Sketching Out The Concept

To do this, I broke my concept down into the logical steps of what was needed.

  • Output the data
  • Create a JSON URL
  • Format the data there

And no, I have no idea how to do any of that, except outputting the data.

The Rest API

To initialize the Rest API, you have to call a function on init() and that’s where it defines the URL that will be called. There are three (or four) parts to a URL:

  • Namespace
  • Version
  • Route
  • Arguments

The version isn’t technically required, but in the interests of future proofing, it’s probably a good idea. And in this specific case, I don’t have any arguments I want to pass through. You’re going to get just the output of the last dead. In deciding that, I was able to determine the most sensible structure.

My namespace should be for my site, not just this ‘show the dead’ feature. This is not always going to be the case, but since I’m adding in what I presume will be the first of some APIs, it’s wise to name in a way that is forward thinking. Similarly, I need my route to be logically named, and in this case I’m showing the last death, so I called it last-death.

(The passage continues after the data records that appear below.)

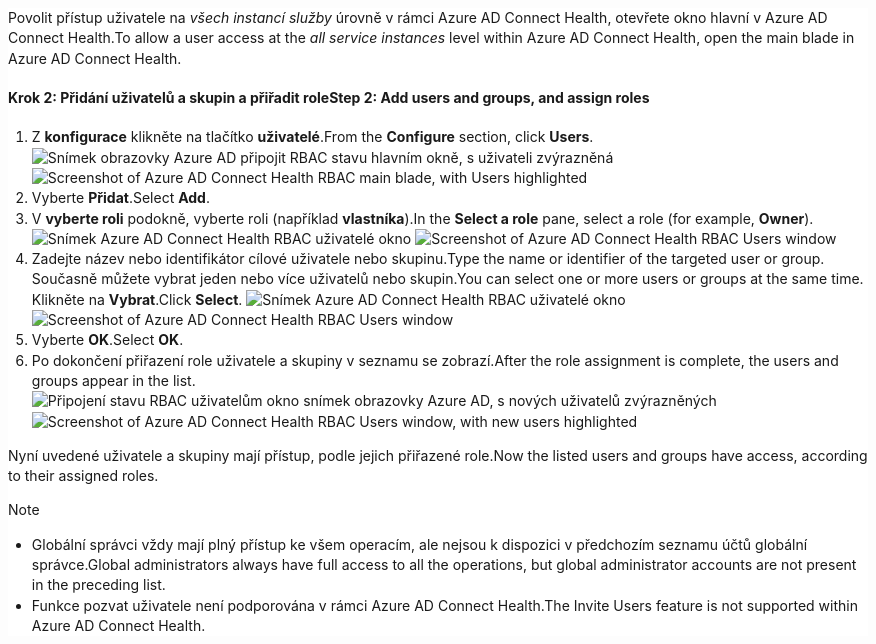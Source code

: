 <span data-ttu-id="98d9a-183">Povolit přístup uživatele na *všech instancí služby* úrovně v rámci Azure AD Connect Health, otevřete okno hlavní v Azure AD Connect Health.</span><span class="sxs-lookup"><span data-stu-id="98d9a-183">To allow a user access at the *all service instances* level within Azure AD Connect Health, open the main blade in Azure AD Connect Health.</span></span><br>

#### <a name="step-2-add-users-and-groups-and-assign-roles"></a><span data-ttu-id="98d9a-184">Krok 2: Přidání uživatelů a skupin a přiřadit role</span><span class="sxs-lookup"><span data-stu-id="98d9a-184">Step 2: Add users and groups, and assign roles</span></span>
1. <span data-ttu-id="98d9a-185">Z **konfigurace** klikněte na tlačítko **uživatelé**.</span><span class="sxs-lookup"><span data-stu-id="98d9a-185">From the **Configure** section, click **Users**.</span></span><br><span data-ttu-id="98d9a-186">
   ![Snímek obrazovky Azure AD připojit RBAC stavu hlavním okně, s uživateli zvýrazněná](./media/active-directory-aadconnect-health/RBAC_main_blade.png)</span><span class="sxs-lookup"><span data-stu-id="98d9a-186">
![Screenshot of Azure AD Connect Health RBAC main blade, with Users highlighted](./media/active-directory-aadconnect-health/RBAC_main_blade.png)</span></span>
2. <span data-ttu-id="98d9a-187">Vyberte **Přidat**.</span><span class="sxs-lookup"><span data-stu-id="98d9a-187">Select **Add**.</span></span>
3. <span data-ttu-id="98d9a-188">V **vyberte roli** podokně, vyberte roli (například **vlastníka**).</span><span class="sxs-lookup"><span data-stu-id="98d9a-188">In the **Select a role** pane, select a role (for example, **Owner**).</span></span><br><span data-ttu-id="98d9a-189">
   ![Snímek Azure AD Connect Health RBAC uživatelé okno](./media/active-directory-aadconnect-health/RBAC_add.png)</span><span class="sxs-lookup"><span data-stu-id="98d9a-189">
![Screenshot of Azure AD Connect Health RBAC Users window](./media/active-directory-aadconnect-health/RBAC_add.png)</span></span>
4. <span data-ttu-id="98d9a-190">Zadejte název nebo identifikátor cílové uživatele nebo skupinu.</span><span class="sxs-lookup"><span data-stu-id="98d9a-190">Type the name or identifier of the targeted user or group.</span></span> <span data-ttu-id="98d9a-191">Současně můžete vybrat jeden nebo více uživatelů nebo skupin.</span><span class="sxs-lookup"><span data-stu-id="98d9a-191">You can select one or more users or groups at the same time.</span></span> <span data-ttu-id="98d9a-192">Klikněte na **Vybrat**.</span><span class="sxs-lookup"><span data-stu-id="98d9a-192">Click **Select**.</span></span>
   <span data-ttu-id="98d9a-193">![Snímek Azure AD Connect Health RBAC uživatelé okno](./media/active-directory-aadconnect-health/RBAC_select_users.png)</span><span class="sxs-lookup"><span data-stu-id="98d9a-193">![Screenshot of Azure AD Connect Health RBAC Users window](./media/active-directory-aadconnect-health/RBAC_select_users.png)</span></span>
5. <span data-ttu-id="98d9a-194">Vyberte **OK**.</span><span class="sxs-lookup"><span data-stu-id="98d9a-194">Select **OK**.</span></span><br>
6. <span data-ttu-id="98d9a-195">Po dokončení přiřazení role uživatele a skupiny v seznamu se zobrazí.</span><span class="sxs-lookup"><span data-stu-id="98d9a-195">After the role assignment is complete, the users and groups appear in the list.</span></span><br><span data-ttu-id="98d9a-196">
   ![Připojení stavu RBAC uživatelům okno snímek obrazovky Azure AD, s nových uživatelů zvýrazněných](./media/active-directory-aadconnect-health/RBAC_user_list.png)</span><span class="sxs-lookup"><span data-stu-id="98d9a-196">
![Screenshot of Azure AD Connect Health RBAC Users window, with new users highlighted](./media/active-directory-aadconnect-health/RBAC_user_list.png)</span></span>

<span data-ttu-id="98d9a-197">Nyní uvedené uživatele a skupiny mají přístup, podle jejich přiřazené role.</span><span class="sxs-lookup"><span data-stu-id="98d9a-197">Now the listed users and groups have access, according to their assigned roles.</span></span>

> [!NOTE]
> * <span data-ttu-id="98d9a-198">Globální správci vždy mají plný přístup ke všem operacím, ale nejsou k dispozici v předchozím seznamu účtů globální správce.</span><span class="sxs-lookup"><span data-stu-id="98d9a-198">Global administrators always have full access to all the operations, but global administrator accounts are not present in the preceding list.</span></span>
> * <span data-ttu-id="98d9a-199">Funkce pozvat uživatele není podporována v rámci Azure AD Connect Health.</span><span class="sxs-lookup"><span data-stu-id="98d9a-199">The Invite Users feature is not supported within Azure AD Connect Health.</span></span>
>
>


[//]: # (Start of RBAC section)
[//]: # (End of RBAC section)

This makes my desired URL /wp-json/MYSITE/v1/last-death/ and the code is this:

public function rest_api_init() {
	register_rest_route( 'MYSITE/v1', '/last-death', array(
		'methods' => 'GET',
		'callback' => array( $this, 'rest_api_callback' ),
	) );
}

The callback code is what gets my data, and based on my original widget resulted in the page displaying the following:

"It has been <strong>2 months and 6 days<\/strong> since the last death: <a href=\"https:\/\/example.dev\/character\/gina\/\">Gina<\/a> - December 7, 2016"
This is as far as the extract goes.